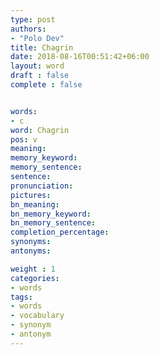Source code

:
 ```yaml
---
type: post
authors:
- "Polo Dev"
title: Chagrin
date: 2018-08-16T00:51:42+06:00
layout: word
draft : false
complete : false


words:
- c
word: Chagrin
pos: v
meaning:
memory_keyword:
memory_sentence:
sentence:
pronunciation:
pictures:
bn_meaning: 
bn_memory_keyword: 
bn_memory_sentence:
completion_percentage:
synonyms:
antonyms:

weight : 1
categories:
- words
tags:
- words
- vocabulary
- synonym
- antonym
---
```

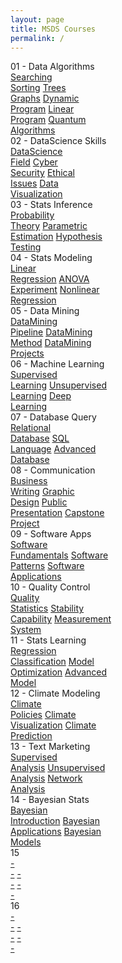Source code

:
 ```yaml
---
layout: page
title: MSDS Courses
permalink: /
---
```


<div class="block" style="grid-template-columns: 1fr 1fr;">
  <div class="btn text">
    <div class="btn name">01 - Data Algorithms</div>
    <div class="row" style="grid-template-columns: 1fr 1fr 1fr 1fr 1fr;">
      <a href="/01-MSDS/MSDS01/" class="btn box1">Searching<br>Sorting</a>
      <a href="/01-MSDS/MSDS02/" class="btn box1">Trees<br>Graphs</a>
      <a href="/01-MSDS/MSDS03/" class="btn box1">Dynamic<br>Program</a>
      <a href="/01-MSDS/MSDS04/" class="btn box1">Linear<br>Program</a>
      <a href="/01-MSDS/MSDS05/" class="btn box1">Quantum<br>Algorithms</a>
    </div>
  </div>
  <div class="btn text">
    <div class="btn name">02 - DataScience Skills</div>
    <div class="row" style="grid-template-columns: 1fr 1fr 1fr 1fr;">
      <a href="/01-MSDS/MSDS06/" class="btn box2">DataScience<br>Field</a>
      <a href="/01-MSDS/MSDS07/" class="btn box2">Cyber<br>Security</a>
      <a href="/01-MSDS/MSDS08/" class="btn box2">Ethical<br>Issues</a>
      <a href="/01-MSDS/MSDS09/" class="btn box2">Data<br>Visualization</a>
    </div>
  </div>
</div>

<div class="block" style="grid-template-columns: 1fr 1fr;">
  <div class="btn text">
    <div class="btn name">03 - Stats Inference</div>
    <div class="row" style="grid-template-columns: 1fr 1fr 1fr;">
      <a href="/01-MSDS/MSDS10/" class="btn box2">Probability<br>Theory</a>
      <a href="/01-MSDS/MSDS11/" class="btn box2">Parametric<br>Estimation</a>
      <a href="/01-MSDS/MSDS12/" class="btn box2">Hypothesis<br>Testing</a>
    </div>
  </div>
  <div class="btn text">
    <div class="btn name">04 - Stats Modeling</div>
    <div class="row" style="grid-template-columns: 1fr 1fr 1fr;">
      <a href="/01-MSDS/MSDS13/" class="btn box1">Linear<br>Regression</a>
      <a href="/01-MSDS/MSDS14/" class="btn box1">ANOVA<br>Experiment</a>
      <a href="/01-MSDS/MSDS15/" class="btn box1">Nonlinear<br>Regression</a>
    </div>
  </div>
</div>

<div class="block" style="grid-template-columns: 1fr 1fr;">
  <div class="btn text">
    <div class="btn name">05 - Data Mining</div>
    <div class="row" style="grid-template-columns: 1fr 1fr 1fr;">
      <a href="/01-MSDS/MSDS16/" class="btn box1">DataMining<br>Pipeline</a>
      <a href="/01-MSDS/MSDS17/" class="btn box1">DataMining<br>Method</a>
      <a href="/01-MSDS/MSDS18/" class="btn box1">DataMining<br>Projects</a>
    </div>
  </div>
  <div class="btn text">
    <div class="btn name">06 - Machine Learning</div>
    <div class="row" style="grid-template-columns: 1fr 1fr 1fr;">
      <a href="/01-MSDS/MSDS19/" class="btn box2">Supervised<br>Learning</a>
      <a href="/01-MSDS/MSDS20/" class="btn box2">Unsupervised<br>Learning</a>
      <a href="/01-MSDS/MSDS21/" class="btn box2">Deep<br>Learning</a>
    </div>
  </div>
</div>

<div class="block" style="grid-template-columns: 1fr 1fr;">
  <div class="btn text">
    <div class="btn name">07 - Database Query</div>
    <div class="row" style="grid-template-columns: 1fr 1fr 1fr;">
      <a href="/01-MSDS/MSDS22/" class="btn box2">Relational<br>Database</a>
      <a href="/01-MSDS/MSDS23/" class="btn box2">SQL<br>Language</a>
      <a href="/01-MSDS/MSDS24/" class="btn box2">Advanced<br>Database</a>
    </div>
  </div>
  <div class="btn text">
    <div class="btn name">08 - Communication</div>
    <div class="row" style="grid-template-columns: 1fr 1fr 1fr 1fr;">
      <a href="/01-MSDS/MSDS25/" class="btn box1">Business<br>Writing</a>
      <a href="/01-MSDS/MSDS26/" class="btn box1">Graphic<br>Design</a>
      <a href="/01-MSDS/MSDS27/" class="btn box1">Public<br>Presentation</a>
      <a href="/01-MSDS/MSDS28/" class="btn box1">Capstone<br>Project</a>
    </div>
  </div>
</div>

<div class="block" style="grid-template-columns: 1fr 1fr;">
  <div class="btn text">
    <div class="btn name">09 - Software Apps</div>
    <div class="row" style="grid-template-columns: 1fr 1fr 1fr;">
      <a href="/01-MSDS/MSDS29/" class="btn box1">Software<br>Fundamentals</a>
      <a href="/01-MSDS/MSDS30/" class="btn box1">Software<br>Patterns</a>
      <a href="/01-MSDS/MSDS31/" class="btn box1">Software<br>Applications</a>
    </div>
  </div>
  <div class="btn text">
    <div class="btn name">10 - Quality Control</div>
    <div class="row" style="grid-template-columns: 1fr 1fr 1fr;">
      <a href="/01-MSDS/MSDS32/" class="btn box2">Quality<br>Statistics</a>
      <a href="/01-MSDS/MSDS33/" class="btn box2">Stability<br>Capability</a>
      <a href="/01-MSDS/MSDS34/" class="btn box2">Measurement<br>System</a>
    </div>
  </div>
</div>

<div class="block" style="grid-template-columns: 1fr 1fr;">
  <div class="btn text">
    <div class="btn name">11 - Stats Learning</div>
    <div class="row" style="grid-template-columns: 1fr 1fr 1fr;">
      <a href="/01-MSDS/MSDS35/" class="btn box2">Regression<br>Classification</a>
      <a href="/01-MSDS/MSDS36/" class="btn box2">Model<br>Optimization</a>
      <a href="/01-MSDS/MSDS37/" class="btn box2">Advanced<br>Model</a>
    </div>
  </div>
  <div class="btn text">
    <div class="btn name">12 - Climate Modeling</div>
    <div class="row" style="grid-template-columns: 1fr 1fr 1fr;">
      <a href="/01-MSDS/MSDS38/" class="btn box1">Climate<br>Policies</a>
      <a href="/01-MSDS/MSDS39/" class="btn box1">Climate<br>Visualization</a>
      <a href="/01-MSDS/MSDS40/" class="btn box1">Climate<br>Prediction</a>
    </div>
  </div>
</div>

<div class="block" style="grid-template-columns: 1fr 1fr;">
  <div class="btn text">
    <div class="btn name">13 - Text Marketing</div>
    <div class="row" style="grid-template-columns: 1fr 1fr 1fr;">
      <a href="/01-MSDS/MSDS41/" class="btn box1">Supervised<br>Analysis</a>
      <a href="/01-MSDS/MSDS42/" class="btn box1">Unsupervised<br>Analysis</a>
      <a href="/01-MSDS/MSDS43/" class="btn box1">Network<br>Analysis</a>
    </div>
  </div>
  <div class="btn text">
    <div class="btn name">14 - Bayesian Stats</div>
    <div class="row" style="grid-template-columns: 1fr 1fr 1fr;">
      <a href="/01-MSDS/MSDS44/" class="btn box2">Bayesian<br>Introduction</a>
      <a href=""                 class="btn box2">Bayesian<br>Applications</a>
      <a href=""                 class="btn box2">Bayesian<br>Models</a>
    </div>
  </div>
</div>

<div class="block" style="grid-template-columns: 1fr 1fr;">
  <div class="btn text">
    <div class="btn name">15</div>
    <div class="row" style="grid-template-columns: 1fr 1fr 1fr;">
      <a href=""                 class="btn box2">-<br>-</a>
      <a href=""                 class="btn box2">-<br>-</a>
      <a href=""                 class="btn box2">-<br>-</a>
    </div>
  </div>
  <div class="btn text">
    <div class="btn name">16</div>
    <div class="row" style="grid-template-columns: 1fr 1fr 1fr;">
      <a href=""                 class="btn box1">-<br>-</a>
      <a href=""                 class="btn box1">-<br>-</a>
      <a href=""                 class="btn box1">-<br>-</a>
    </div>
  </div>
</div>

○ ○ ○ ○ ○ ○ ○

■ Exercise requirements ■
Gather each line of the listing that holds the string "Unsupervised".

■ Written response ■
      <a href="/01-MSDS/MSDS20/" class="btn box2">Unsupervised<br>Learning</a>
      <a href="/01-MSDS/MSDS42/" class="btn box1">Unsupervised<br>Analysis</a>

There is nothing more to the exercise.